Mi hermano Jin-ming también se llevó un buen susto aquella noche, Desde el comienzo de la Revolución Cultural había solido frecuentar un mercadillo negro especializado en libros. El instinto comercial de los chinos es tan fuerte que los mercados negros -considerados por Mao la bestia negra capitalista por excelencia- lograron sobrevivir sin tregua a la demoledora presión de la Revolución Cultural.

En el centro de Chengdu, en mitad de la principal calle comercial de la ciudad, se alzaba una estatua de bronce de Sun Yat-sen, quien había encabezado la revolución republicana que en 1911 había terminado con dos mil años de dominación imperial. La estatua había sido erigida antes de que los comunistas llegaran al poder. Mao no era especialmente aficionado a la figura de ningún líder revolucionario anterior a sí mismo, y Sun no era una excepción. Sin embargo, constituía una buena política inspirarse en su tradición, por lo que se permitió que la estatua continuara en su lugar, y los terrenos que la rodeaban se transformaron en invernaderos. Cuando estalló la Revolución Cultural, la Guardia Roja atacó los emblemas de Sun Yat-sen hasta que Zhou Enlai decidió ordenar su protección. La estatua sobrevivió, pero los invernaderos se abandonaron por considerarse una muestra de decadencia burguesa. Cuando la Guardia Roja comenzó a asaltar los domicilios de la gente y a quemar sus libros, aquellos terrenos desiertos pasaron a ser escenario de pequeñas reuniones en las que se compraban y vendían aquellos volúmenes que habían escapado a la hoguera. Allí podía encontrarse todo tipo de gente: guardias rojos que querían obtener algún dinero a cambio de los libros que acababan de confiscar, intermediarios frustrados que acudían al olor del dinero, intelectuales que no querían ver sus libros quemados pero que temían conservarlos… y amantes de los libros. Todos aquellos libros habían sido publicados y aprobados bajo el régimen comunista con anterioridad a la Revolución Cultural. Aparte de los clásicos chinos, incluían obras de Shakespeare, Dickens, Byron, Shelley, Shaw, Thackeray, Tolstói, Dostoievski, Turguéniev, Chéjov, Ibsen, Balzac, Maupassant, Flaubert, Dumas, Zola y muchos otros clásicos de todo el mundo. Podían hallarse incluso los Sherlock Holmes de Conan Doyle, quien se había convertido en uno de los escritores más populares en China.
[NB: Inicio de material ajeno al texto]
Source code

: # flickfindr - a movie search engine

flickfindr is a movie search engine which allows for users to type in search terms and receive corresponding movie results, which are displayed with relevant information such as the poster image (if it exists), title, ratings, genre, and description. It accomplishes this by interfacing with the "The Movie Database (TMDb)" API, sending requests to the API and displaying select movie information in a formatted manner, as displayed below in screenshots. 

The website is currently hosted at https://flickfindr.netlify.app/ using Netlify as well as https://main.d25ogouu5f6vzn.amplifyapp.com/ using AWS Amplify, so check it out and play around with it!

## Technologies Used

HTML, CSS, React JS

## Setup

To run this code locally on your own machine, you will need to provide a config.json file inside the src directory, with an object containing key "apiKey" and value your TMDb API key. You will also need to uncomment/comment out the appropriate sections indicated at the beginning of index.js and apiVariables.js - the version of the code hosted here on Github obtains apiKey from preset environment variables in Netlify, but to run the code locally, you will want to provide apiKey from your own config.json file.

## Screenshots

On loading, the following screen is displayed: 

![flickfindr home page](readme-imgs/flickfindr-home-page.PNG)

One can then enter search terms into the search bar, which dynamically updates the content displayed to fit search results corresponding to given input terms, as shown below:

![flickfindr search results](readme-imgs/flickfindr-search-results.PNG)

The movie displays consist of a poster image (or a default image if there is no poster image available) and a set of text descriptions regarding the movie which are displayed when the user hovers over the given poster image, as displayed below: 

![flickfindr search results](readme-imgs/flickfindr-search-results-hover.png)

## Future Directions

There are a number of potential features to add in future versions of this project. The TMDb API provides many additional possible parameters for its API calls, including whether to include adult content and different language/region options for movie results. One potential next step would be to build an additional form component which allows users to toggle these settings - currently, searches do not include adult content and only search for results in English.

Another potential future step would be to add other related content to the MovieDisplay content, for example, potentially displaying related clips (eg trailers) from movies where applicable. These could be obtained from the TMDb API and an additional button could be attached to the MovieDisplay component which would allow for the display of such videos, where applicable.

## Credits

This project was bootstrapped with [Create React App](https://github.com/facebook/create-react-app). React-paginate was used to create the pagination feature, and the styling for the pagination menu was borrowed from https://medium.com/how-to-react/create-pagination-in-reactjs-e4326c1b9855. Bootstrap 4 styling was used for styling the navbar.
El precio de los libros dependía de múltiples factores. Si portaban el sello de alguna biblioteca, la mayoría de la gente los rechazaba. El Gobierno comunista tenía tal reputación de orden y control que nadie quería arriesgarse a que le sorprendieran en posesión de propiedad estatal obtenida por medios ilegales, delito entonces severamente castigado. Todo el mundo prefería adquirir libros privados en los que no aparecieran señales de identificación. Los precios más altos correspondían a aquellas novelas que incluían pasajes eróticos, las cuales eran, asimismo, las más peligrosas. El Rojo y negro de Stendhal, considerada novela erótica, costaba el equivalente a dos semanas de salario medio.

Jin-ming acudía a aquel mercado negro a diario. Su capital inicial provenía de libros que había obtenido de una tienda de reciclaje de papel a la que los atemorizados ciudadanos estaban vendiendo sus colecciones al peso. Jin-ming había estado charlando con uno de los empleados de la misma y había comprado gran cantidad de aquellos libros, que luego revendió a un precio mucho mayor. Con ese dinero compraba más libros, los leía, los revendía y empezaba de nuevo.

Entre el comienzo de la Revolución Cultural y finales de 1968, pasaron por su manos al menos un millar de libros. Leía una media de uno o dos al día. Nunca osaba guardar más de una docena, y aun así se veía obligado a ocultarlos cuidadosamente. Uno de sus escondites había sido bajo un depósito de agua abandonado que se alzaba en el complejo hasta que un chaparrón destruyó algunos de sus favoritos, entre ellos La llamada de la selva, de Jack London. En casa conservaba algunos, escondidos en los colchones y en los rincones del trastero. La noche del asalto domiciliario tenía un ejemplar de Rojo y negro oculto en su cama. Como de costumbre, no obstante, había arrancado la cubierta y la había sustituido por otra de Obras selectas de Mao Zedong. La señora Shau y sus secuaces no lo examinaron.